→ Instructions to follow
Look below for the line that contains "Aplikasi ini dirilis", then copy it and each following line exactly, through and including the line that contains "bug/error/usulan : cukup".

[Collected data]

[Start of section]

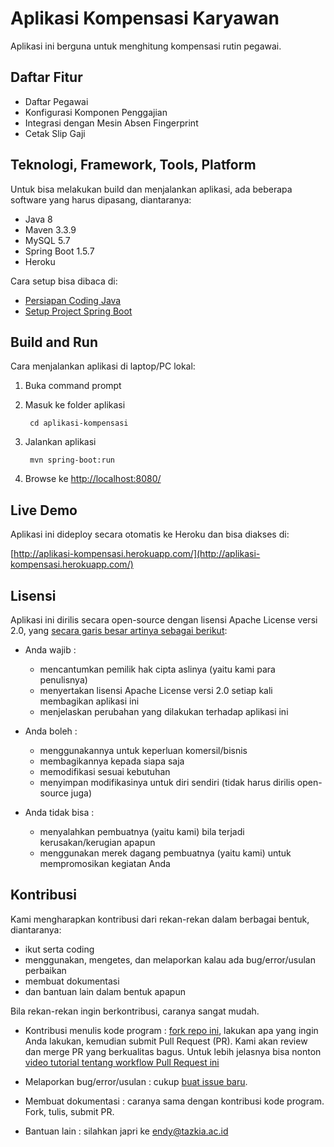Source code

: # Aplikasi Kompensasi Karyawan #

Aplikasi ini berguna untuk menghitung kompensasi rutin pegawai.

## Daftar Fitur ##

* Daftar Pegawai
* Konfigurasi Komponen Penggajian
* Integrasi dengan Mesin Absen Fingerprint
* Cetak Slip Gaji

## Teknologi, Framework, Tools, Platform ##

Untuk bisa melakukan build dan menjalankan aplikasi, ada beberapa software yang harus dipasang, diantaranya:

* Java 8
* Maven 3.3.9
* MySQL 5.7
* Spring Boot 1.5.7
* Heroku

Cara setup bisa dibaca di:

* [Persiapan Coding Java](https://software.endy.muhardin.com/java/persiapan-coding-java/)
* [Setup Project Spring Boot](https://software.endy.muhardin.com/java/project-bootstrap-01/)

## Build and Run ##

Cara menjalankan aplikasi di laptop/PC lokal:

1. Buka command prompt
2. Masuk ke folder aplikasi

        cd aplikasi-kompensasi

3. Jalankan aplikasi

        mvn spring-boot:run

4. Browse ke [http://localhost:8080/](http://localhost:8080/)

## Live Demo ##

Aplikasi ini dideploy secara otomatis ke Heroku dan bisa diakses di:

[http://aplikasi-kompensasi.herokuapp.com/](http://aplikasi-kompensasi.herokuapp.com/)

## Lisensi ##

Aplikasi ini dirilis secara open-source dengan lisensi Apache License versi 2.0, yang [secara garis besar artinya sebagai berikut](https://tldrlegal.com/license/apache-license-2.0-(apache-2.0)):

* Anda wajib :

    * mencantumkan pemilik hak cipta aslinya (yaitu kami para penulisnya)
    * menyertakan lisensi Apache License versi 2.0 setiap kali membagikan aplikasi ini
    * menjelaskan perubahan yang dilakukan terhadap aplikasi ini

* Anda boleh :

    * menggunakannya untuk keperluan komersil/bisnis
    * membagikannya kepada siapa saja
    * memodifikasi sesuai kebutuhan
    * menyimpan modifikasinya untuk diri sendiri (tidak harus dirilis open-source juga)

* Anda tidak bisa :

    * menyalahkan pembuatnya (yaitu kami) bila terjadi kerusakan/kerugian apapun
    * menggunakan merek dagang pembuatnya (yaitu kami) untuk mempromosikan kegiatan Anda

## Kontribusi ##

Kami mengharapkan kontribusi dari rekan-rekan dalam berbagai bentuk, diantaranya:

* ikut serta coding
* menggunakan, mengetes, dan melaporkan kalau ada bug/error/usulan perbaikan
* membuat dokumentasi
* dan bantuan lain dalam bentuk apapun

Bila rekan-rekan ingin berkontribusi, caranya sangat mudah.

* Kontribusi menulis kode program : [fork repo ini](https://github.com/idtazkia/aplikasi-kompensasi#fork-destination-box), lakukan apa yang ingin Anda lakukan, kemudian submit Pull Request (PR). Kami akan review dan merge PR yang berkualitas bagus. Untuk lebih jelasnya bisa nonton [video tutorial tentang workflow Pull Request ini](https://www.youtube.com/watch?v=gDqT_Wvt3VQ)

* Melaporkan bug/error/usulan : cukup [buat issue baru](https://github.com/idtazkia/aplikasi-kompensasi/issues/new).

* Membuat dokumentasi : caranya sama dengan kontribusi kode program. Fork, tulis, submit PR.

* Bantuan lain : silahkan japri ke [endy@tazkia.ac.id](mailto:endy@tazkia.ac.id)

[End of section]

→ Task response
Aplikasi ini dirilis secara open-source dengan lisensi Apache License versi 2.0, yang [secara garis besar artinya sebagai berikut](https://tldrlegal.com/license/apache-license-2.0-(apache-2.0)):

* Anda wajib :

    * mencantumkan pemilik hak cipta aslinya (yaitu kami para penulisnya)
    * menyertakan lisensi Apache License versi 2.0 setiap kali membagikan aplikasi ini
    * menjelaskan perubahan yang dilakukan terhadap aplikasi ini

* Anda boleh :

    * menggunakannya untuk keperluan komersil/bisnis
    * membagikannya kepada siapa saja
    * memodifikasi sesuai kebutuhan
    * menyimpan modifikasinya untuk diri sendiri (tidak harus dirilis open-source juga)

* Anda tidak bisa :

    * menyalahkan pembuatnya (yaitu kami) bila terjadi kerusakan/kerugian apapun
    * menggunakan merek dagang pembuatnya (yaitu kami) untuk mempromosikan kegiatan Anda

## Kontribusi ##

Kami mengharapkan kontribusi dari rekan-rekan dalam berbagai bentuk, diantaranya:

* ikut serta coding
* menggunakan, mengetes, dan melaporkan kalau ada bug/error/usulan perbaikan
* membuat dokumentasi
* dan bantuan lain dalam bentuk apapun

Bila rekan-rekan ingin berkontribusi, caranya sangat mudah.

* Kontribusi menulis kode program : [fork repo ini](https://github.com/idtazkia/aplikasi-kompensasi#fork-destination-box), lakukan apa yang ingin Anda lakukan, kemudian submit Pull Request (PR). Kami akan review dan merge PR yang berkualitas bagus. Untuk lebih jelasnya bisa nonton [video tutorial tentang workflow Pull Request ini](https://www.youtube.com/watch?v=gDqT_Wvt3VQ)

* Melaporkan bug/error/usulan : cukup [buat issue baru](https://github.com/idtazkia/aplikasi-kompensasi/issues/new).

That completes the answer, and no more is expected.